- _TASK DATA_
════════

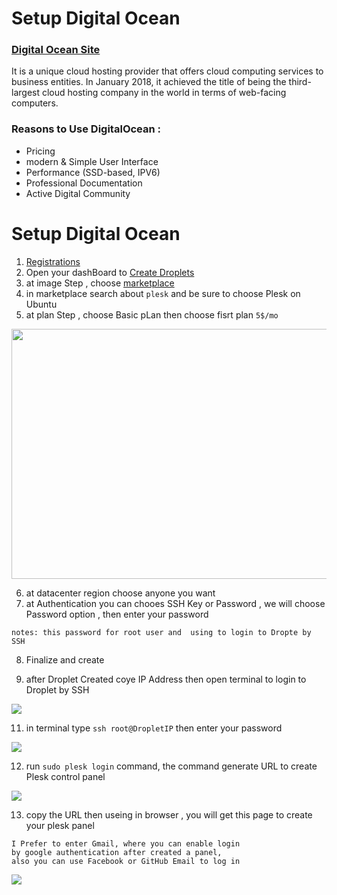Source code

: # Setup Digital Ocean
### [Digital Ocean Site](https://www.digitalocean.com/)

It is a unique cloud hosting provider that offers cloud computing services to business entities. In January 2018, it achieved the title of being the third-largest cloud hosting company in the world in terms of web-facing computers.

### Reasons to Use DigitalOcean :
- Pricing
- modern & Simple User Interface
- Performance (SSD-based, IPV6)
- Professional Documentation
- Active Digital Community



# Setup Digital Ocean
1. [Registrations](https://cloud.digitalocean.com/registrations/new)
2. Open your dashBoard to [Create Droplets](https://www.digitalocean.com/docs/droplets/how-to/create/)
3. at image Step , choose [marketplace](https://www.digitalocean.com/docs/marketplace/)
4. in marketplace search about `plesk` and be sure to choose Plesk on Ubuntu
5. at plan Step , choose Basic pLan then choose fisrt plan `5$/mo`


<img src="https://i.imgur.com/cxkRMXg.png" width="600" height="400">


6. at datacenter region choose anyone you want
7. at Authentication you can chooes SSH Key or Password , we will choose Password option , then enter your password 
```
notes: this password for root user and  using to login to Dropte by SSH

```
8. Finalize and create

9. after Droplet Created coye IP Address then open terminal to login to Droplet by SSH


![](https://i.imgur.com/Ybz3mYQ.jpg)


11. in terminal type `ssh root@DropletIP` then enter your password

![](https://i.imgur.com/FDtbXTf.jpg)


12. run `sudo plesk login` command, the command generate URL to create Plesk control panel

![](https://i.imgur.com/nyiaooF.jpg)


13. copy the URL then useing in browser , you will get this page  to create your plesk panel

```
I Prefer to enter Gmail, where you can enable login 
by google authentication after created a panel,
also you can use Facebook or GitHub Email to log in 
```
![](https://i.imgur.com/z0qXKQv.jpg)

════════

Go through the listing above, and whenever a line holds the word "will", copy it.

7. at Authentication you can chooes SSH Key or Password , we will choose Password option , then enter your password 
13. copy the URL then useing in browser , you will get this page  to create your plesk panel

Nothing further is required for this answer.